Leverage Variational Graph Representation For Model Poisoning on Federated Learning
Kai Li, Xin Yuan, Jingjing Zheng, Wei Ni, Falko Dressler, Abbas Jamalipour
TL;DR
This work tackles model-poisoning in federated learning when attackers can only overhear benign local updates. It proposes VGAE-MP, an adversarial variational graph autoencoder that learns the graph-structured correlations among benign updates and regenerates a malicious update $oldsymbol{w}_j'(t)$ that degrades the global model while remaining close to the aggregated update for stealth. Key contributions include (i) a data-untethered poisoning framework that exploits feature correlations, (ii) a dual-variable optimization scheme with a knapsack-based bandwidth selection to control attack scope, (iii) a VGAE with a two-layer GCN encoder and inner-product decoder to maximize a reconstruction loss, and (iv) extensive experiments on MNIST, FashionMNIST, and CIFAR-10 showing gradual FL accuracy loss and detection evasion.
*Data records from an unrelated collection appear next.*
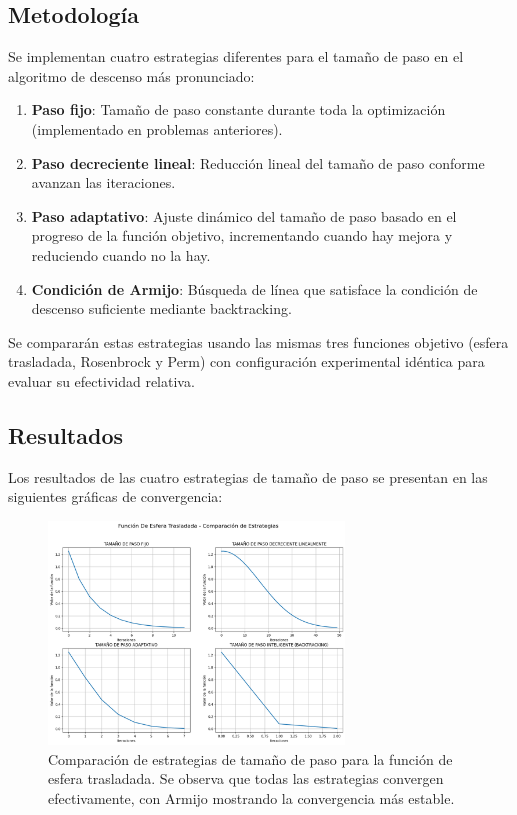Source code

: \documentclass{article}
\begin{document}
\subsection{Metodología}

Se implementan cuatro estrategias diferentes para el tamaño de paso en el algoritmo de descenso más pronunciado:

\begin{enumerate}
    \item \textbf{Paso fijo}: Tamaño de paso constante durante toda la optimización (implementado en problemas anteriores).
    
    \item \textbf{Paso decreciente lineal}: Reducción lineal del tamaño de paso conforme avanzan las iteraciones.
    
    \item \textbf{Paso adaptativo}: Ajuste dinámico del tamaño de paso basado en el progreso de la función objetivo, incrementando cuando hay mejora y reduciendo cuando no la hay.
    
    \item \textbf{Condición de Armijo}: Búsqueda de línea que satisface la condición de descenso suficiente mediante backtracking.
\end{enumerate}

Se compararán estas estrategias usando las mismas tres funciones objetivo (esfera trasladada, Rosenbrock y Perm) con configuración experimental idéntica para evaluar su efectividad relativa.


\subsection{Resultados}
\setcounter{equation}{0}

Los resultados de las cuatro estrategias de tamaño de paso se presentan en las siguientes gráficas de convergencia:

\begin{figure}[H]
\centering
\includegraphics[width=0.7\textwidth]{images/8_sphere.png}
\caption{Comparación de estrategias de tamaño de paso para la función de esfera trasladada. Se observa que todas las estrategias convergen efectivamente, con Armijo mostrando la convergencia más estable.}
\label{fig:step_strategies_sphere}
\end{figure}
\end{document}
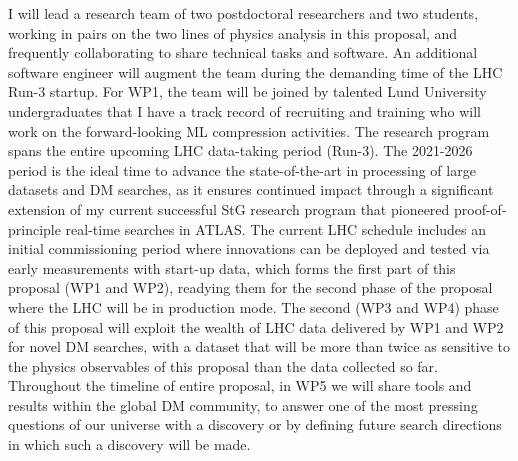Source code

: \documentclass[11pt,a4paper]{article}
\begin{document}
I will lead a research team of two postdoctoral researchers and two students, working in pairs on the two lines of physics analysis in this proposal, and frequently collaborating to share technical tasks and software. An additional software engineer will augment the team during the demanding time of the LHC Run-3 startup. 
For WP1, the team will be joined by talented Lund University undergraduates that I have a track record of recruiting and training who will work on the forward-looking ML compression activities.
The research program spans the entire upcoming LHC data-taking period (Run-3).
The 2021-2026 period is the ideal time to advance the state-of-the-art in processing of large datasets and DM searches, as it ensures continued impact through a significant extension of my current successful StG research program that pioneered proof-of-principle real-time searches in ATLAS. 
The current LHC schedule includes an initial commissioning period where innovations can be deployed and tested via early measurements with start-up data, which forms the first part of this proposal (WP1 and WP2), readying them for the second phase of the proposal where the LHC will be in production mode.   
The second (WP3 and WP4) phase of this proposal will exploit the wealth of LHC data delivered by WP1 and WP2 for novel DM searches, with a dataset that will be more than \color{red}twice \color{black} as sensitive to the physics observables of this proposal than the data collected so far. 
Throughout the timeline of entire proposal, in WP5 we will share tools and results within the global DM community, to answer one of the most pressing questions of our universe with a discovery or by defining future search directions in which such a discovery will be made. 


\end{document}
The results highlight a practical threat in wireless FL settings, where eavesdropping enables potent, hard-to-detect poisoning that challenges current defenses and motivates new graph-aware protections.
Abstract
This paper puts forth a new training data-untethered model poisoning (MP) attack on federated learning (FL). The new MP attack extends an adversarial variational graph autoencoder (VGAE) to create malicious local models based solely on the benign local models overheard without any access to the training data of FL. Such an advancement leads to the VGAE-MP attack that is not only efficacious but also remains elusive to detection. VGAE-MP attack extracts graph structural correlations among the benign local models and the training data features, adversarially regenerates the graph structure, and generates malicious local models using the adversarial graph structure and benign models' features. Moreover, a new attacking algorithm is presented to train the malicious local models using VGAE and sub-gradient descent, while enabling an optimal selection of the benign local models for training the VGAE. Experiments demonstrate a gradual drop in FL accuracy under the proposed VGAE-MP attack and the ineffectiveness of existing defense mechanisms in detecting the attack, posing a severe threat to FL.